PepSeqPred is a residue-level epitope prediction pipeline for protein workflows.
It converts upstream assay and sequence data into training-ready artifacts, trains feed-forward neural network models on ESM-2 embeddings, produces binary residue masks for downstream inference, and supports post-training evaluation workflows on held-out datasets.

Quickstart

PepSeqPred can be installed via:

pip install pepseqpred

This API allows you to use any of the pretrained models in your own code, or load your own model(s) for downstream predictions.

Example usage:

from pepseqpred import load_predictor

predictor = load_predictor("path/to/model.pt", device="cuda")
result = predictor.predict_sequence("ACDEFGHIKLMNP")

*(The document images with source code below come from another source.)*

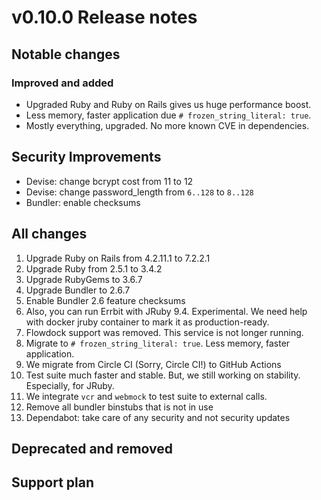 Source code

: # v0.10.0 Release notes

## Notable changes

### Improved and added

* Upgraded Ruby and Ruby on Rails gives us huge performance boost.
* Less memory, faster application due `# frozen_string_literal: true`.
* Mostly everything, upgraded. No more known CVE in dependencies.

## Security Improvements

* Devise: change bcrypt cost from 11 to 12
* Devise: change password_length from `6..128` to `8..128`
* Bundler: enable checksums

## All changes

1. Upgrade Ruby on Rails from 4.2.11.1 to 7.2.2.1
2. Upgrade Ruby from 2.5.1 to 3.4.2
3. Upgrade RubyGems to 3.6.7
4. Upgrade Bundler to 2.6.7
5. Enable Bundler 2.6 feature checksums
6. Also, you can run Errbit with JRuby 9.4. Experimental. We need help with docker jruby container to mark it as production-ready.
7. Flowdock support was removed. This service is not longer running.
8. Migrate to `# frozen_string_literal: true`. Less memory, faster application.
9. We migrate from Circle CI (Sorry, Circle CI!) to GitHub Actions
10. Test suite much faster and stable. But, we still working on stability. Especially, for JRuby.
11. We integrate `vcr` and `webmock` to test suite to external calls.
12. Remove all bundler binstubs that is not in use
13. Dependabot: take care of any security and not security updates

## Deprecated and removed

## Support plan
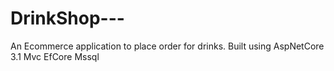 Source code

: # DrinkShop---
An Ecommerce application to place order for drinks.
Built using AspNetCore 3.1 Mvc 
EfCore 
Mssql
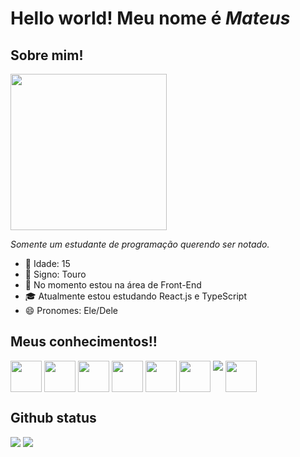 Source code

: # Hello world! Meu nome é _Mateus_

## Sobre mim!
<div>
  <img width=250 src="https://github.com/mStof/mStof/assets/137577094/910a4d52-303e-4711-af00-4616d4fa0a25">
  <p><em>Somente um estudante de programação querendo ser notado.</em></p>
  <ul>
    <li>🎂 Idade: 15</li>
    <li>🌟 Signo: Touro</li>
    <li>🔭 No momento estou na área de Front-End</li>
    <li>🎓 Atualmente estou estudando React.js e TypeScript</li>
    <li>😄 Pronomes: Ele/Dele</li>            
  </ul>
</div>

## Meus conhecimentos!!

<div>
  <img align=top width=50 src="https://cdn.jsdelivr.net/gh/devicons/devicon/icons/html5/html5-original.svg"/>          
  <img align=top width=50 src="https://cdn.jsdelivr.net/gh/devicons/devicon/icons/css3/css3-original.svg"/>          
  <img align=top width=50 src="https://cdn.jsdelivr.net/gh/devicons/devicon/icons/javascript/javascript-original.svg"/> 
  <img align=top width=50 src="https://cdn.jsdelivr.net/gh/devicons/devicon@latest/icons/nextjs/nextjs-original.svg" />
  <img align=top width=50 src="https://cdn.jsdelivr.net/gh/devicons/devicon@latest/icons/react/react-original.svg" />
  <img align=top width=50 src="https://cdn.jsdelivr.net/gh/devicons/devicon/icons/sass/sass-original.svg"/>
  <img src="https://cdn.jsdelivr.net/gh/devicons/devicon@latest/icons/bootstrap/bootstrap-original.svg" />
  <img align=top width=50 src="https://cdn.jsdelivr.net/gh/devicons/devicon/icons/figma/figma-original.svg" />     
</div>

## Github status 

<div>
  <picture>
  <source srcset="https://github-readme-stats.vercel.app/api?username=mStof&show_icons=true&hide_border=true&hide_rank=true" media="(prefers-color-scheme: light), (prefers-color-scheme: no-preference)"/>

  <source srcset="https://github-readme-stats.vercel.app/api?username=mStof&show_icons=true&theme=tokyonight&hide_border=true&hide_rank=true" media="(prefers-color-scheme: dark)"/>

  <img align=top src="https://github-readme-stats.vercel.app/api?username=mStof&show_icons=true&theme=tokyonight&hide_border=true&hide_rank=true">
  </picture>

  <picture align="center">
  <source srcset="https://github-readme-stats.vercel.app/api/top-langs/?username=mStof&layout=compact&theme=tokyonight&hide_border=true"
    media="(prefers-color-scheme: dark)"
  />
  <source
    srcset="https://github-readme-stats.vercel.app/api/top-langs/?username=mStof&layout=compact&hide_border=true"
    media="(prefers-color-scheme: light), (prefers-color-scheme: no-preference)"
  />

<img align="top" src="https://github-readme-stats.vercel.app/api/top-langs/?username=mStof&layout=compact&theme=tokyonight&hide_border=true">
</picture>
</div>

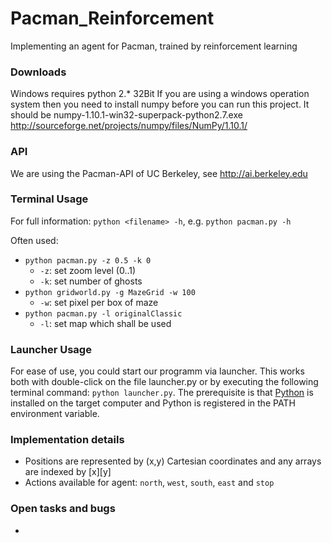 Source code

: # Pacman_Reinforcement

Implementing an agent for Pacman, trained by reinforcement learning

### Downloads
Windows requires python 2.* 32Bit 
If you are using a windows operation system then you need to install numpy before you can run this project.
It should be numpy-1.10.1-win32-superpack-python2.7.exe
http://sourceforge.net/projects/numpy/files/NumPy/1.10.1/

### API

We are using the Pacman-API of UC Berkeley, see http://ai.berkeley.edu

### Terminal Usage

For full information: `python <filename> -h`, e.g. `python pacman.py -h`

Often used:
* `python pacman.py -z 0.5 -k 0`
	* `-z`: set zoom level (0..1)
	* `-k`: set number of ghosts
* `python gridworld.py -g MazeGrid -w 100`
	* `-w`: set pixel per box of maze
* `python pacman.py -l originalClassic`
	* `-l`: set map which shall be used


### Launcher Usage

For ease of use, you could start our programm via launcher.
This works both with double-click on the file launcher.py or by executing the following terminal command: `python launcher.py`. The prerequisite is that [Python](https://www.python.org/downloads/) is installed on the target computer and Python is registered in the PATH environment variable.

### Implementation details

* Positions are represented by (x,y) Cartesian coordinates and any arrays are indexed by [x][y] 
* Actions available for agent: `north`, `west`, `south`, `east` and `stop`


### Open tasks and bugs

*
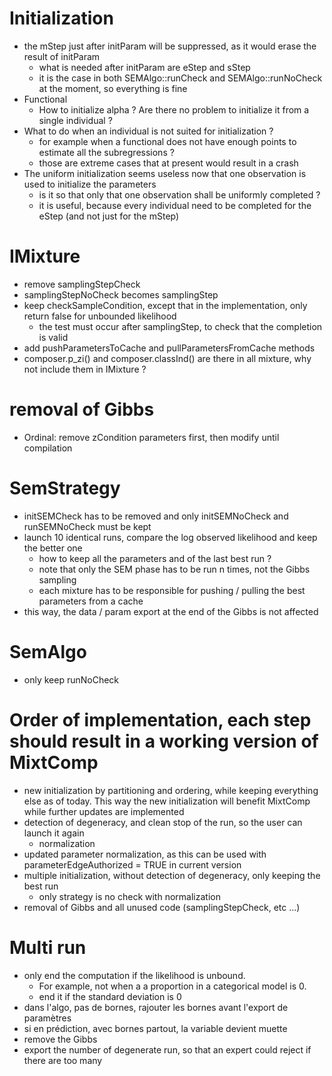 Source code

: # Initialization

- the mStep just after initParam will be suppressed, as it would erase the result of initParam
	- what is needed after initParam are eStep and sStep
	- it is the case in both SEMAlgo::runCheck and SEMAlgo::runNoCheck at the moment, so everything is fine
- Functional
	- How to initialize alpha ? Are there no problem to initialize it from a single individual ?
- What to do when an individual is not suited for initialization ?
	- for example when a functional does not have enough points to estimate all the subregressions ?
	- those are extreme cases that at present would result in a crash
- The uniform initialization seems useless now that one observation is used to initialize the parameters
	- is it so that only that one observation shall be uniformly completed ?
	- it is useful, because every individual need to be completed for the eStep (and not just for the mStep)

# IMixture

- remove samplingStepCheck
- samplingStepNoCheck becomes samplingStep
- keep checkSampleCondition, except that in the implementation, only return false for unbounded likelihood
	- the test must occur after samplingStep, to check that the completion is valid
- add pushParametersToCache and pullParametersFromCache methods
- composer.p_zi() and composer.classInd() are there in all mixture, why not include them in IMixture ?

# removal of Gibbs

- Ordinal: remove zCondition parameters first, then modify until compilation

# SemStrategy

- initSEMCheck has to be removed and only initSEMNoCheck and runSEMNoCheck must be kept
- launch 10 identical runs, compare the log observed likelihood and keep the better one
	- how to keep all the parameters and of the last best run ?
	- note that only the SEM phase has to be run n times, not the Gibbs sampling
	- each mixture has to be responsible for pushing / pulling the best parameters from a cache
- this way, the data / param export at the end of the Gibbs is not affected

# SemAlgo

- only keep runNoCheck

# Order of implementation, each step should result in a working version of MixtComp

- new initialization by partitioning and ordering, while keeping everything else as of today. This way the new initialization will benefit MixtComp while further updates are implemented
- detection of degeneracy, and clean stop of the run, so the user can launch it again
	- normalization
- updated parameter normalization, as this can be used with parameterEdgeAuthorized = TRUE in current version
- multiple initialization, without detection of degeneracy, only keeping the best run
	- only strategy is no check with normalization
- removal of Gibbs and all unused code (samplingStepCheck, etc ...)

# Multi run

- only end the computation if the likelihood is unbound.
	- For example, not when a a proportion in a categorical model is 0.
	- end it if the standard deviation is 0
- dans l'algo, pas de bornes, rajouter les bornes avant l'export de paramètres
- si en prédiction, avec bornes partout, la variable devient muette
- remove the Gibbs
- export the number of degenerate run, so that an expert could reject if there are too many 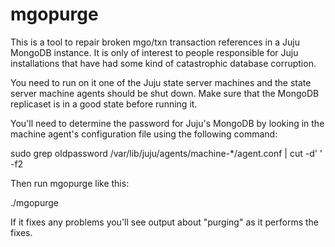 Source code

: # mgopurge

This is a tool to repair broken mgo/txn transaction references in a Juju MongoDB instance. It is only of interest to people responsible for Juju installations that have had some kind of catastrophic database corruption.

You need to run on it one of the Juju state server machines and the state server machine agents should be shut down. Make sure that the MongoDB replicaset is in a good state before running it.

You'll need to determine the password for Juju's MongoDB by looking in the machine agent's configuration file using the following command:

sudo grep oldpassword /var/lib/juju/agents/machine-*/agent.conf  | cut -d' ' -f2

Then run mgopurge like this:

./mgopurge <password>

If it fixes any problems you'll see output about "purging" as it performs the fixes.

print(result.binary_mask, result.n_epitopes)

Disclaimer: The API is meant to be a simplified version of the overall codebase where you can build epitope inference into your existing/new workflows. To have more control over exactly how PepSeqPred works, feel free to fork this repository and ensure you adhere to the GPL-3.0 license.

About

PepSeqPred is designed for research workflows where you need to:

  • map peptide-level signals to residue-level supervision,
  • train reproducible epitope prediction models,
  • run large jobs on HPCs with DistributedDataParallel (DDP),
  • generate per-residue binary epitope predictions to develop new peptide libraries,
  • evaluate trained checkpoints or ensemble manifests with residue-level and peptide-level metrics.

The pipeline is built around CLI entrypoints in src/pepseqpred/apps/ and matching HPC scripts in scripts/hpc/.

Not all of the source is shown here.